-- Opening Marker --

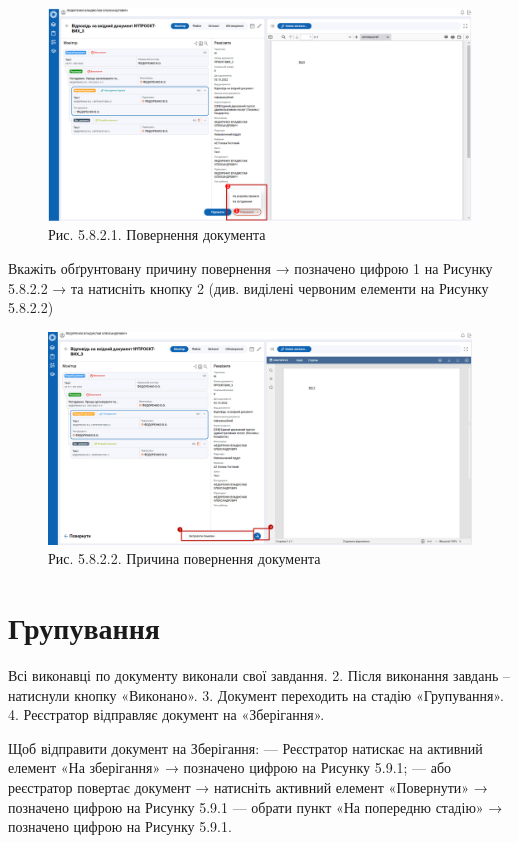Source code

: \begin{figure}[!htbp]
\centerline{\includegraphics[width=\textwidth]{img/5.8.2.1.png}}
\caption{Рис. 5.8.2.1. Повернення документа}
\end{figure}

Вкажіть обґрунтовану причину повернення → позначено цифрою 1 на
Рисунку 5.8.2.2 → та натисніть кнопку 2 (див. виділені червоним елементи
на Рисунку 5.8.2.2)

\begin{figure}[!htbp]
\centerline{\includegraphics[width=\textwidth]{img/5.8.2.2.png}}
\caption{Рис. 5.8.2.2. Причина повернення документа}
\end{figure}

\section{Групування}

Всі виконавці по документу виконали свої завдання.
2. Після виконання завдань – натиснули кнопку «Виконано».
3. Документ переходить на стадію «Групування».
4. Реєстратор відправляє документ на «Зберігання».

Щоб відправити документ на Зберігання:
--- Реєстратор натискає на активний елемент «На зберігання» → позначено цифрою  на Рисунку 5.9.1;
--- або реєстратор повертає документ → натисніть активний елемент «Повернути» → позначено цифрою  на Рисунку 5.9.1
--- обрати пункт «На попередню стадію» → позначено цифрою  на Рисунку 5.9.1.

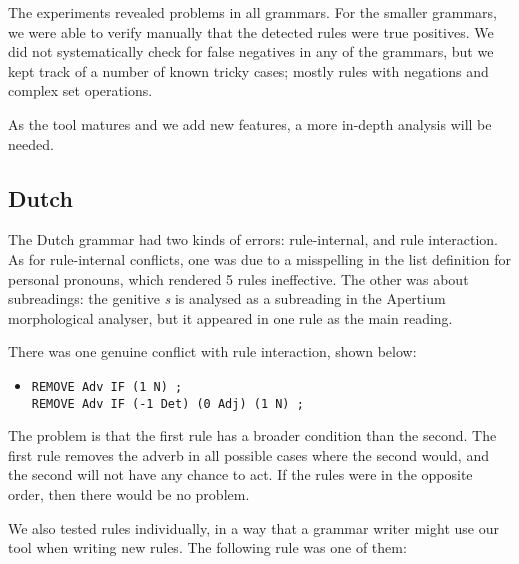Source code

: The experiments revealed problems in all grammars. For the smaller
grammars, we were able to verify manually that the detected rules were
true positives.
We did not systematically check for false negatives in any of the
grammars, but we kept track of a number of known tricky cases; mostly
rules with negations and complex set operations.

As the tool matures and we add new features, a more in-depth analysis
will be needed.

\subsection{Dutch} The Dutch grammar had two kinds of errors: rule-internal, and rule interaction. As for rule-internal conflicts, one was due to a misspelling in the list definition for personal pronouns, which rendered 5 rules ineffective. The other was about subreadings: the genitive \emph{s} is analysed as a subreading in the Apertium morphological analyser, but it appeared in one rule as the main reading. 

There was one genuine conflict with rule interaction, shown below:

\begin{itemize}
\item[] 
\begin{verbatim}REMOVE Adv IF (1 N) ;
REMOVE Adv IF (-1 Det) (0 Adj) (1 N) ;
\end{verbatim}
\end{itemize}

The problem is that the first rule has a broader condition than the second.
The first rule removes the adverb in all possible cases where the second would, and the second will not have any chance to act. 
If the rules were in the opposite order, then there would be no problem.



We also tested rules individually, in a way that a grammar writer might use our tool when writing new rules.
The following rule was one of them:

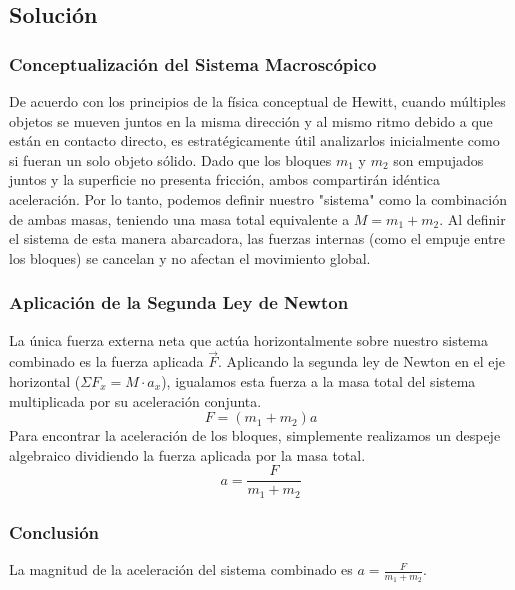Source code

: \documentclass[12pt]{article}
\begin{document}
\begin{center}
\end{center}

\subsection*{Solución}

\subsubsection*{Conceptualización del Sistema Macroscópico}
De acuerdo con los principios de la física conceptual de Hewitt, cuando múltiples objetos se mueven juntos en la misma dirección y al mismo ritmo debido a que están en contacto directo, es estratégicamente útil analizarlos inicialmente como si fueran un solo objeto sólido. Dado que los bloques $m_1$ y $m_2$ son empujados juntos y la superficie no presenta fricción, ambos compartirán idéntica aceleración. Por lo tanto, podemos definir nuestro "sistema" como la combinación de ambas masas, teniendo una masa total equivalente a $M = m_1 + m_2$. Al definir el sistema de esta manera abarcadora, las fuerzas internas (como el empuje entre los bloques) se cancelan y no afectan el movimiento global.

\subsubsection*{Aplicación de la Segunda Ley de Newton}
La única fuerza externa neta que actúa horizontalmente sobre nuestro sistema combinado es la fuerza aplicada $\vec{F}$. Aplicando la segunda ley de Newton en el eje horizontal ($\Sigma F_x = M \cdot a_x$), igualamos esta fuerza a la masa total del sistema multiplicada por su aceleración conjunta.
$$F = (m_1 + m_2)a$$
Para encontrar la aceleración de los bloques, simplemente realizamos un despeje algebraico dividiendo la fuerza aplicada por la masa total.
$$a = \frac{F}{m_1 + m_2}$$

\subsubsection*{Conclusión}
La magnitud de la aceleración del sistema combinado es $a = \frac{F}{m_1 + m_2}$.
\end{document}
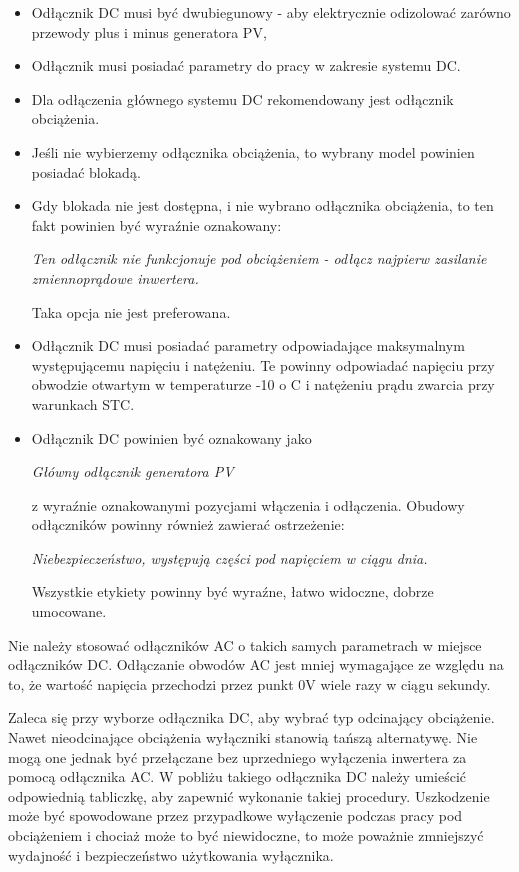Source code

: \documentclass[12pt,a4paper]{article}
\begin{document}
\begin{itemize}
\item Odłącznik DC musi być dwubiegunowy - aby elektrycznie odizolować 
zarówno przewody plus i minus generatora PV, 
\item Odłącznik musi posiadać parametry do pracy w zakresie systemu DC. 
\item Dla odłączenia głównego systemu DC rekomendowany jest odłącznik 
obciążenia. 
\item Jeśli nie wybierzemy odłącznika obciążenia, to wybrany model 
powinien posiadać blokadą. 
\item Gdy blokada nie jest dostępna, i nie wybrano odłącznika 
obciążenia, to ten fakt powinien być wyraźnie oznakowany:
\begin{displayquote} 
\textit{Ten odłącznik nie funkcjonuje pod obciążeniem - odłącz najpierw zasilanie zmiennoprądowe inwertera.}
\end{displayquote} Taka opcja nie jest preferowana. 
\item Odłącznik DC musi posiadać parametry odpowiadające maksymalnym 
występującemu napięciu i natężeniu. Te powinny odpowiadać napięciu przy 
obwodzie otwartym w temperaturze -10 o C i natężeniu prądu zwarcia przy 
warunkach STC. 
\item Odłącznik DC powinien być oznakowany jako 
\begin{displayquote} 
\textit{Główny odłącznik generatora PV}
\end{displayquote}  z wyraźnie oznakowanymi pozycjami włączenia i 
odłączenia. Obudowy odłączników powinny również zawierać ostrzeżenie: 
\begin{displayquote} 
\textit{Niebezpieczeństwo, występują części pod napięciem w ciągu dnia.}
\end{displayquote}  
Wszystkie etykiety powinny być wyraźne, łatwo widoczne, dobrze 
umocowane. 
\end{itemize}
 

Nie należy stosować odłączników AC o takich samych parametrach w miejsce 
odłączników DC. Odłączanie obwodów AC jest mniej wymagające ze względu 
na to, że wartość napięcia przechodzi przez punkt 0V wiele razy w ciągu 
sekundy. 

Zaleca się przy wyborze odłącznika DC, aby wybrać typ odcinający 
obciążenie. Nawet nieodcinające obciążenia wyłączniki stanowią tańszą 
alternatywę. Nie mogą one jednak być przełączane bez uprzedniego 
wyłączenia inwertera za pomocą odłącznika AC. W pobliżu takiego 
odłącznika DC należy umieścić odpowiednią tabliczkę, aby zapewnić 
wykonanie takiej procedury. Uszkodzenie może być spowodowane przez 
przypadkowe wyłączenie podczas pracy pod obciążeniem i chociaż może to 
być niewidoczne, to może poważnie zmniejszyć wydajność i bezpieczeństwo 
użytkowania wyłącznika. 
\end{document}

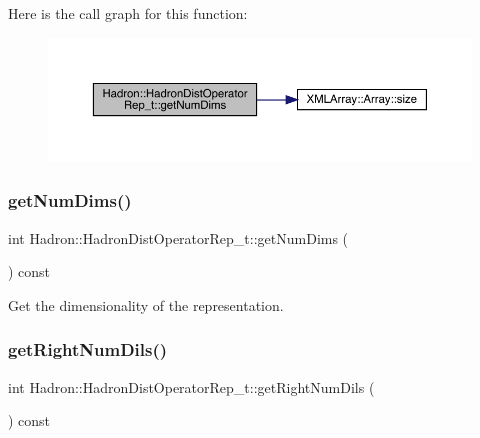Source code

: Here is the call graph for this function\+:
\nopagebreak
\begin{figure}[H]
\begin{center}
\leavevmode
\includegraphics[width=350pt]{dd/de0/classHadron_1_1HadronDistOperatorRep__t_a19ee3c70f7ac127fbc534b0f69304b37_cgraph}
\end{center}
\end{figure}
\mbox{\label{classHadron_1_1HadronDistOperatorRep__t_a19ee3c70f7ac127fbc534b0f69304b37}} 
\subsubsection{\texorpdfstring{getNumDims()}{getNumDims()}\hspace{0.1cm}{\footnotesize\ttfamily [2/2]}}
{\footnotesize\ttfamily int Hadron\+::\+Hadron\+Dist\+Operator\+Rep\+\_\+t\+::get\+Num\+Dims (\begin{DoxyParamCaption}{ }\end{DoxyParamCaption}) const}



Get the dimensionality of the representation. 

\mbox{\label{classHadron_1_1HadronDistOperatorRep__t_ae7f1a0e6b68e409027be775990dd2970}} 
\subsubsection{\texorpdfstring{getRightNumDils()}{getRightNumDils()}\hspace{0.1cm}{\footnotesize\ttfamily [1/2]}}
{\footnotesize\ttfamily int Hadron\+::\+Hadron\+Dist\+Operator\+Rep\+\_\+t\+::get\+Right\+Num\+Dils (\begin{DoxyParamCaption}{ }\end{DoxyParamCaption}) const}

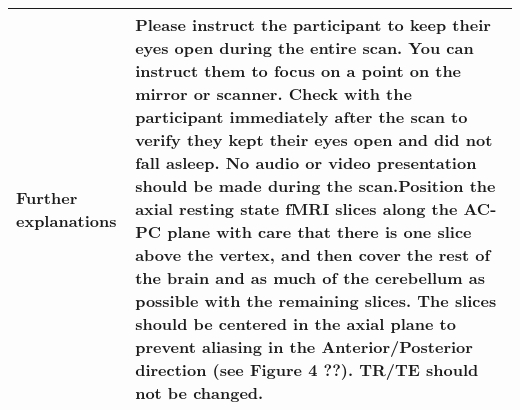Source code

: \begin{tabularx}{\linewidth}{@{} s | X @{}}
Further explanations                              				& Please instruct the participant to keep their eyes open during the entire scan. You can instruct them to focus on a point on the mirror or scanner. Check with the participant immediately after the scan to verify they kept their eyes open and did not fall asleep. No audio or video presentation should be made during the scan.Position the axial resting state fMRI slices along the AC-PC plane with care that there is one slice above the vertex, and then cover the rest of the brain and as much of the cerebellum as possible with the remaining slices. The slices should be centered in the axial plane to prevent aliasing in the Anterior/Posterior direction (see Figure 4 ??). \ac{TR}/\ac{TE} should not be changed. \\
\bottomrule
\end{tabularx}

-- Closing Marker --

# What is needed:
From the first line of the records through the line with "rules with negations", reproduce each line exactly and leave the pictures out.

# Task output:
Source code

: \begin{figure}[!htbp]
\centerline{\includegraphics[width=\textwidth]{img/5.8.2.1.png}}
\caption{Рис. 5.8.2.1. Повернення документа}
\end{figure}

Вкажіть обґрунтовану причину повернення → позначено цифрою 1 на
Рисунку 5.8.2.2 → та натисніть кнопку 2 (див. виділені червоним елементи
на Рисунку 5.8.2.2)

\begin{figure}[!htbp]
\centerline{\includegraphics[width=\textwidth]{img/5.8.2.2.png}}
\caption{Рис. 5.8.2.2. Причина повернення документа}
\end{figure}

\section{Групування}

Всі виконавці по документу виконали свої завдання.
2. Після виконання завдань – натиснули кнопку «Виконано».
3. Документ переходить на стадію «Групування».
4. Реєстратор відправляє документ на «Зберігання».

Щоб відправити документ на Зберігання:
--- Реєстратор натискає на активний елемент «На зберігання» → позначено цифрою  на Рисунку 5.9.1;
--- або реєстратор повертає документ → натисніть активний елемент «Повернути» → позначено цифрою  на Рисунку 5.9.1
--- обрати пункт «На попередню стадію» → позначено цифрою  на Рисунку 5.9.1.

Source code

: The experiments revealed problems in all grammars. For the smaller
grammars, we were able to verify manually that the detected rules were
true positives.
We did not systematically check for false negatives in any of the
grammars, but we kept track of a number of known tricky cases; mostly
rules with negations and complex set operations.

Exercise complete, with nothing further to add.